Wine, the popular free open-source compatibility layer for running Windows apps/games in Linux/Unix, announced new 10.0 major release on Tuesday!
The new release features Hi-DPI scaling support. Instead of exposing high-DPI sizes to applications that don’t expect it, it now automatically scale non-DPI aware windows.
Wine 10.0 also added fully support for ARM64EC, Microsoft’s API for applications running on Arm devices with Windows 11. As well as fully hybrid ARM64X modules support, allowing to mix ARM64EC and plain ARM64 code into a single binary. However, ARM64 support requires the Kernel page size to be 4K.

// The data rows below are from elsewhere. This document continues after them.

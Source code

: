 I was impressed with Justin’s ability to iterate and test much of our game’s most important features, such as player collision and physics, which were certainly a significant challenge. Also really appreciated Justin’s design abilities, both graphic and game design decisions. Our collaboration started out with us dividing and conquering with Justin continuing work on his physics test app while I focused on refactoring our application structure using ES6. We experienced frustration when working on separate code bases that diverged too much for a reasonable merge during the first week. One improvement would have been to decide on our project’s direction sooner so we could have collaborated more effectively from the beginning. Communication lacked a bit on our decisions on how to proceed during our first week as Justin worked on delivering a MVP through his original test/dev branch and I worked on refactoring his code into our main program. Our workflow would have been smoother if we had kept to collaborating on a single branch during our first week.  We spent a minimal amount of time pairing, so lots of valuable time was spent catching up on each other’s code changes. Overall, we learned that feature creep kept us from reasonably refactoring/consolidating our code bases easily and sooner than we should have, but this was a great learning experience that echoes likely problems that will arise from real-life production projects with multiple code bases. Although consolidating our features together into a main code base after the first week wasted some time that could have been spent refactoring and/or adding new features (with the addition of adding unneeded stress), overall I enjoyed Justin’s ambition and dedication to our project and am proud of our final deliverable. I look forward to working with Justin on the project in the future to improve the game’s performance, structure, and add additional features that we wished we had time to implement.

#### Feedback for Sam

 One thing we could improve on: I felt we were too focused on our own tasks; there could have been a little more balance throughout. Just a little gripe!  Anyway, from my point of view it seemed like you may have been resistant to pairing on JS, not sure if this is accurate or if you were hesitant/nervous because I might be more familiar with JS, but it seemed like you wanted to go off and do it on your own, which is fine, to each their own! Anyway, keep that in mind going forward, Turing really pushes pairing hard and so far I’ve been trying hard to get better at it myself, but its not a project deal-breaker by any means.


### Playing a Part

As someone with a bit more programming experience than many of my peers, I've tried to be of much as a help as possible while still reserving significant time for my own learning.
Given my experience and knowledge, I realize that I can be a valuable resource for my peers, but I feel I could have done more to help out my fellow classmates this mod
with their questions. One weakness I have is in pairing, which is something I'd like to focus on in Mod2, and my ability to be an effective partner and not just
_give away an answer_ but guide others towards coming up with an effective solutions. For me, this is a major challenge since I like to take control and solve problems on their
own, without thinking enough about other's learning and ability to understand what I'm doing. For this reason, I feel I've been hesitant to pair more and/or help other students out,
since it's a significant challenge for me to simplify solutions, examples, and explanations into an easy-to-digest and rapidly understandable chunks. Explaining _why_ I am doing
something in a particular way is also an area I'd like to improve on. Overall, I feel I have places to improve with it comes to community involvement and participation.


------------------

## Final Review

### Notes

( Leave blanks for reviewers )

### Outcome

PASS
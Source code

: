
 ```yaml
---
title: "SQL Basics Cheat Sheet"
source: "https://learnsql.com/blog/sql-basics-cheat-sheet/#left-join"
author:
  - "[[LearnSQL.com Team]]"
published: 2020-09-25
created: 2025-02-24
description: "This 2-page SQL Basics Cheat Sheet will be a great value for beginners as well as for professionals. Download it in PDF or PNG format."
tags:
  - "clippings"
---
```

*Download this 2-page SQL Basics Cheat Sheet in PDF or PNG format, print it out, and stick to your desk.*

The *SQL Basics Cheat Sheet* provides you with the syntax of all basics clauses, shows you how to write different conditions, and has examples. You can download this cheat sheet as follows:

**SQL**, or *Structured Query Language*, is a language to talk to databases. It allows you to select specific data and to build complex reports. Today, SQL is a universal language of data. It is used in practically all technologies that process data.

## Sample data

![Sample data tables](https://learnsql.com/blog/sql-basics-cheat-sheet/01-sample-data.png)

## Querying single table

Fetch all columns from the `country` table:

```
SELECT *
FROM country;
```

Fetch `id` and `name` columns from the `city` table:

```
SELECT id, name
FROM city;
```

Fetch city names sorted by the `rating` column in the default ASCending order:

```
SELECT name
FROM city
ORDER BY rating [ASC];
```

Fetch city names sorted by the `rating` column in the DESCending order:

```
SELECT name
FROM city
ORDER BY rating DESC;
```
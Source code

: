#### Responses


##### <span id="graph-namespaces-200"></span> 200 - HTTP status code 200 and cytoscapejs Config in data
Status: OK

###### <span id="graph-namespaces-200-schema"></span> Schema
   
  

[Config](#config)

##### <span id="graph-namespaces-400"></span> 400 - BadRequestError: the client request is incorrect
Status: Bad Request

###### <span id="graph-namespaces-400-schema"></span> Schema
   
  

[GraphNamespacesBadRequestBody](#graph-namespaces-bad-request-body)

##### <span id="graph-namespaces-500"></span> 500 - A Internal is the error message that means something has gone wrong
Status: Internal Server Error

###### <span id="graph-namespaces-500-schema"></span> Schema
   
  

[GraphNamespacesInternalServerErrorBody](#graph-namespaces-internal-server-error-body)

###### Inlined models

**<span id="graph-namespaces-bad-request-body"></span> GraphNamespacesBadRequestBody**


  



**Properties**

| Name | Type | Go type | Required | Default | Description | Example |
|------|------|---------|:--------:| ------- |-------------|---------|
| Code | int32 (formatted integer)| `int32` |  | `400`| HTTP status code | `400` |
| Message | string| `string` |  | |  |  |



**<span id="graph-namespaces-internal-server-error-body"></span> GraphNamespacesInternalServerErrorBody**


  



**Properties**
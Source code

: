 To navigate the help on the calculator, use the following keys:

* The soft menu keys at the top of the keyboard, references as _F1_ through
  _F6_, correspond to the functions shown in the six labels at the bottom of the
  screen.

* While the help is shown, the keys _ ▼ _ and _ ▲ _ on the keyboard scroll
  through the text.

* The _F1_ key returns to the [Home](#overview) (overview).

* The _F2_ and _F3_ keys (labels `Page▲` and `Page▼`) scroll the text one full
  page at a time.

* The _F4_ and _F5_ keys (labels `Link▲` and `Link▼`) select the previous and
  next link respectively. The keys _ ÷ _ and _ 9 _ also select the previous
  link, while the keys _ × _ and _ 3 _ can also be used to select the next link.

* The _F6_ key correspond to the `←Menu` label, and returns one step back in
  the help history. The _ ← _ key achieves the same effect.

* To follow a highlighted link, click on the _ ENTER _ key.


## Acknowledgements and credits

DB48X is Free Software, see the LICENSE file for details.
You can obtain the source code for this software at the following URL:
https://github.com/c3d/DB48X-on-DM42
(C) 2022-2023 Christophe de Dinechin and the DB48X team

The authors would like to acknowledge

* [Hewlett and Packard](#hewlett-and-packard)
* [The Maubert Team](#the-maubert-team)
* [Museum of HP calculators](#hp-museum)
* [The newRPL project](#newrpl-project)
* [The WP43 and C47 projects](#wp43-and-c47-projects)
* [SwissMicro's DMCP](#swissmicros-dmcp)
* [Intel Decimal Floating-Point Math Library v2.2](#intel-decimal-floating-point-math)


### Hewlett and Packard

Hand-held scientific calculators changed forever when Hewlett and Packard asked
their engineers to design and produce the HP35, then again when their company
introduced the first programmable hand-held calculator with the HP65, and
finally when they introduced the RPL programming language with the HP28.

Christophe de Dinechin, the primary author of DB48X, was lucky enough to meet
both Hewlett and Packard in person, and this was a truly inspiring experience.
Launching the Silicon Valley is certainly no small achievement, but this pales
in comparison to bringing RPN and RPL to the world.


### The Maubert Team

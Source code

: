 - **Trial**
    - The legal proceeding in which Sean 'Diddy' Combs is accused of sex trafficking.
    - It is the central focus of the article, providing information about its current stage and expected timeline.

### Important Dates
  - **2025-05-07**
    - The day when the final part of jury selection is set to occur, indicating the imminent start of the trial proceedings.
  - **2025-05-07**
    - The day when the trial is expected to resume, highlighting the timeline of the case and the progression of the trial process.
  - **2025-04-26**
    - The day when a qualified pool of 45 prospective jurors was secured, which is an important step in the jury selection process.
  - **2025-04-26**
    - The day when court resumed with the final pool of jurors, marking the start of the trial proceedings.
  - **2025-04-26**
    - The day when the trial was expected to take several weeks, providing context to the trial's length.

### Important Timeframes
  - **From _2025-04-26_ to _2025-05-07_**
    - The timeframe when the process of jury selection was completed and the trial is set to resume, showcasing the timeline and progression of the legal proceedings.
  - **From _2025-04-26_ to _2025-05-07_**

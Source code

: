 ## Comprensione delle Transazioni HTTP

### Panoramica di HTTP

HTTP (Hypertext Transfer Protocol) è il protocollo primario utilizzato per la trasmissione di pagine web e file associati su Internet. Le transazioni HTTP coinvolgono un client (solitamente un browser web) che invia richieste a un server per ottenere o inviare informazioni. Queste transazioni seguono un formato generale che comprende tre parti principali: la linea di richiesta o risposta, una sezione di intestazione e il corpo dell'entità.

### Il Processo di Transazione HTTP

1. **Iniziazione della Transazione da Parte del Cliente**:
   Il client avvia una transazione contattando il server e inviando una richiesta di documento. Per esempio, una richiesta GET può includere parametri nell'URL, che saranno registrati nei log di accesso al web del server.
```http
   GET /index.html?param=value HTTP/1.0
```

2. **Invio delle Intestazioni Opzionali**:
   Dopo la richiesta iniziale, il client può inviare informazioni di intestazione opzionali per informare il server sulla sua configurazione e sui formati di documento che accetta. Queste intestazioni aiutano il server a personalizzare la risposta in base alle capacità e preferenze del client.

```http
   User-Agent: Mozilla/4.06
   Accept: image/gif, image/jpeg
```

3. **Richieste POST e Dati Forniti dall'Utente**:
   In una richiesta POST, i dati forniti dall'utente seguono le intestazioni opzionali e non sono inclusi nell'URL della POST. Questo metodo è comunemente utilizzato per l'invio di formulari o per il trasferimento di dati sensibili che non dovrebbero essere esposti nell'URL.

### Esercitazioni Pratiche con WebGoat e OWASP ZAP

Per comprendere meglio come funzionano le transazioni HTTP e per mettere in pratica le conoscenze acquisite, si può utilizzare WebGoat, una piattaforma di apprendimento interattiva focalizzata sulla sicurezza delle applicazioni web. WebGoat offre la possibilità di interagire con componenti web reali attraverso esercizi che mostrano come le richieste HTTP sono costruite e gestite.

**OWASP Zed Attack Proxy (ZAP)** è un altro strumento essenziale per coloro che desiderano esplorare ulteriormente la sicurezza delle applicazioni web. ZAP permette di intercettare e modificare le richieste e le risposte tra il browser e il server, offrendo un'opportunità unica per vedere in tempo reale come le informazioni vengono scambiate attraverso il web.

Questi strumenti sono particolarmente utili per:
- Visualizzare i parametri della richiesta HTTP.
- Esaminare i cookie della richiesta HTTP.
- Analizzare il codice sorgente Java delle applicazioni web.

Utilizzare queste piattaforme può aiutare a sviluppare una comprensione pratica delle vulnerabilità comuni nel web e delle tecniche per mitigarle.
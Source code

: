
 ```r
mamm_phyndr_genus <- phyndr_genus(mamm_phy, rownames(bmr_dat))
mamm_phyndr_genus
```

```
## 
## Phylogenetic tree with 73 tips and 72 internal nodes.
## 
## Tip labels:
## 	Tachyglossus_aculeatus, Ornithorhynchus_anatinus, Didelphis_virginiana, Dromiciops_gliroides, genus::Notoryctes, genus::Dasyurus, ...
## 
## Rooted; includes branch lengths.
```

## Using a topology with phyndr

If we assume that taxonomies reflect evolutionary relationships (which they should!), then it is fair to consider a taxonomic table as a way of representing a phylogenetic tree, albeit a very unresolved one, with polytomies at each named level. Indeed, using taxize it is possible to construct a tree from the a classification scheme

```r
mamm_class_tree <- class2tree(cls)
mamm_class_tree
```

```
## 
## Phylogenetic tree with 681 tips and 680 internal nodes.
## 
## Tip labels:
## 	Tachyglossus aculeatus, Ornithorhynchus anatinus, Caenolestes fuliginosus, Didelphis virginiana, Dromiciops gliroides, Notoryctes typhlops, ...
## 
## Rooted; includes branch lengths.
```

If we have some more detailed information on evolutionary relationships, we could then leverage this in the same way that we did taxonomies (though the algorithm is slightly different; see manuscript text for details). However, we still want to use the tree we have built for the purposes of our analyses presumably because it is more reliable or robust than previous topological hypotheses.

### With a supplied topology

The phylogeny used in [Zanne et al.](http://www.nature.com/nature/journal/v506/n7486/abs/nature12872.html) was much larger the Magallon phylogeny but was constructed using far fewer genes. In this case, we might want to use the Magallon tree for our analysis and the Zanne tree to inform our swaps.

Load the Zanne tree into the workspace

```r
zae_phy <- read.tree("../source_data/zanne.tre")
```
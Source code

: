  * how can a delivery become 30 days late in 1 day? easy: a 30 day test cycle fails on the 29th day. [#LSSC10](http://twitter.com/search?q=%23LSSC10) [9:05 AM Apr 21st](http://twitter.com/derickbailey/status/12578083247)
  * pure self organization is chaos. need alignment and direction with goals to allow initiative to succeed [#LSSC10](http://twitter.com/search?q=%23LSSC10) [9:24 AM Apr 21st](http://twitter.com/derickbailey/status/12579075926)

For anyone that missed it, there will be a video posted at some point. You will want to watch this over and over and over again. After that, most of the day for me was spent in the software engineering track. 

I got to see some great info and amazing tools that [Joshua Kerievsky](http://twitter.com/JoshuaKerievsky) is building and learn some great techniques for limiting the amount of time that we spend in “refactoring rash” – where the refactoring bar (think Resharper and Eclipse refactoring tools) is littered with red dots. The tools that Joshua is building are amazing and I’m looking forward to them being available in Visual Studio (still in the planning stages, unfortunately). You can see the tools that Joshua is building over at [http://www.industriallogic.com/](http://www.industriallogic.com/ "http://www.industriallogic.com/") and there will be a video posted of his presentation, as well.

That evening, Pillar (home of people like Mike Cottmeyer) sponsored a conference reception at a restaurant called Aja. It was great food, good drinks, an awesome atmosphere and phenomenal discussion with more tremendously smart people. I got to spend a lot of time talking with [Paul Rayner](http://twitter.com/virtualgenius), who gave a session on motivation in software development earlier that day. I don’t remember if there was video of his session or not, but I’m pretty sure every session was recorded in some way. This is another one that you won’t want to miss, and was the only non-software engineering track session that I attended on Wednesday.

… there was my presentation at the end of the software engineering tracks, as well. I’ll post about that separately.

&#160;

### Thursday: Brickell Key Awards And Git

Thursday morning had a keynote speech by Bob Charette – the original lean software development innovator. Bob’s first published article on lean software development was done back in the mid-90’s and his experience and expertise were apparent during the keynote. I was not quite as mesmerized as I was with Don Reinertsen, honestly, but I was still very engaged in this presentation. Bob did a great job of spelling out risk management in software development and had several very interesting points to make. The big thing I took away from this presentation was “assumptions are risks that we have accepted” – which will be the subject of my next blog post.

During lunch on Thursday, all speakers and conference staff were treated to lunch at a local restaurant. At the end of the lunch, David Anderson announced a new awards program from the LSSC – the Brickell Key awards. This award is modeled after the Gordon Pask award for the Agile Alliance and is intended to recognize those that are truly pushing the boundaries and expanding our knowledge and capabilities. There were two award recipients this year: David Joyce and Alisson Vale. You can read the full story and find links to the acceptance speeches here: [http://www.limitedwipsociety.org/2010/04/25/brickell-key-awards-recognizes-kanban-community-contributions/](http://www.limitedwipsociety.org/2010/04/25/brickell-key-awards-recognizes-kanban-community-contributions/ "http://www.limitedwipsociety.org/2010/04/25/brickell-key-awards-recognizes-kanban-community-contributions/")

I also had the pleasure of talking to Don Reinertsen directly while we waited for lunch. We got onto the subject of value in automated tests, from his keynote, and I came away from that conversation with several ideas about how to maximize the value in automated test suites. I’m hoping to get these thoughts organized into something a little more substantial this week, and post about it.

The release also introduced an experimental feature to force display mode changes to be fully emulated, instead of actually changing the display settings. There’s as well a new Desktop Control Panel applet desk.cpl
, to inspect and modify the display configuration.
The new Wine release also added initial support for compiling Direct3D effects using vkd3d-shader. D3DX 9 support has been improved with ability to read 48-bit and 64-bit PNG files, save palettized surfaces to DDS files, mipmap generation when loading volume texture files, as well as more bump-map and palettized formats.
The Wayland graphics driver is enabled by default, with OpenGL support, though the X11 driver still takes precedence if both are available. Instead of GStreamer, Wine now supports using FFMpeg as multimedia backend, though it’s still in experimental stage.
Other changes include touchscreen input and events support with X11 backend, multi-touch support, initial bluetooth driver, as well as:
- System tray icons can be completely disabled by setting NoTrayItemsDisplay=1
- Shell launchers can be disabled in desktop mode by setting NoDesktop=1
- DirectMusic supports loading MIDI files.
- Dvorak keyboard layout is properly supported.
- Advanced settings in Joystick Control Panel applet
- Network sessions support in DirectPlay.
- Rewrite the Command Prompt tool
cmd
with various fixes. - For more, see official release note.
How to Install Wine 10.0
Wine website provides official guides for installing the software in Debian, Ubuntu, Fedora, etc Linux Distributions:
For Ubuntu, besides following the official guide through link above, there’s also a step by step guide with screenshots.
NOTE: Wine will install lots of packages in i386
architecture type. It’s easy to run into dependency conflicts with other third-party packages. Please report, if you found one in my PPAs that conflicts with Wine
To use the High-DPI Scaling, launch Wine Config. (You can do it from a terminal with “winecfg”. Then switch to the Graphics tab and adjust the screen resolution dpi.